* What the task asks: Only lines containing the string "Theorem" belong in the answer; find them in the records and copy them.

(Collected data entries)
= = = =
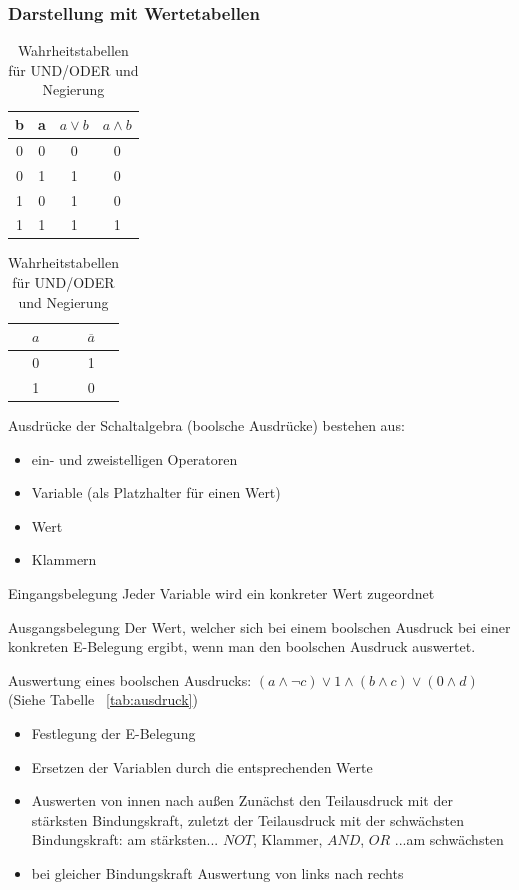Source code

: \documentclass[10pt,a4paper]{scrartcl}
\newcommand{\reftbl}[1]{Tabelle ~\ref{#1}}
\begin{document}
\subsubsection{Darstellung mit Wertetabellen}
\begin{table}[h]
	\centering
	\begin{minipage}[b]{0.4\textwidth}
		\centering
		\begin{tabular}{cc|c|c}
			b & a & $a \vee b$ & $a \wedge b$\\ \hline
			0 & 0 & 0 & 0\\
			0 & 1 & 1 & 0\\
			1 & 0 & 1 & 0\\
			1 & 1 & 1 & 1\\
		\end{tabular}
	\end{minipage}
	\begin{minipage}[b]{0.4\textwidth}
		\centering
		\begin{tabular}{c|c}
			$a$ & $\overline{a}$\\ \hline
			0 & 1\\
			1 & 0\\
		\end{tabular}
	\end{minipage}	
	\caption{Wahrheitstabellen für UND/ODER und Negierung}
\end{table}

Ausdrücke der Schaltalgebra (\glqq boolsche Ausdrücke\grqq) bestehen aus:
\begin{itemize}
	\item ein- und zweistelligen Operatoren
	\item Variable (als Platzhalter für einen Wert)
	\item Wert
	\item Klammern
\end{itemize}
\begin{Theorem}{Eingangsbelegung}{}
	Jeder Variable wird ein konkreter Wert zugeordnet
\end{Theorem}
\begin{Theorem}{Ausgangsbelegung}{}
	Der Wert, welcher sich bei einem boolschen Ausdruck bei einer konkreten E-Belegung ergibt, wenn man den boolschen Ausdruck \glqq auswertet\grqq.
\end{Theorem}

Auswertung eines boolschen Ausdrucks: $(a \wedge \neg c) \vee 1 \wedge(b \wedge c) \vee (0 \wedge d)$ (Siehe \reftbl{tab:ausdruck})
\begin{itemize}
	\item Festlegung der E-Belegung
	\item Ersetzen der Variablen durch die entsprechenden Werte
	\item Auswerten \glqq von innen nach außen\grqq
	\subitem Zunächst den Teilausdruck mit der stärksten Bindungskraft, zuletzt der Teilausdruck mit der schwächsten\\ Bindungskraft: am stärksten... $NOT$, Klammer, $AND$, $OR$ ...am schwächsten
	\item bei gleicher Bindungskraft Auswertung von links nach rechts
\end{itemize}
\end{document}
= = = =
* Solution for this problem:
\begin{Theorem}{Eingangsbelegung}{}
\end{Theorem}
\begin{Theorem}{Ausgangsbelegung}{}
\end{Theorem}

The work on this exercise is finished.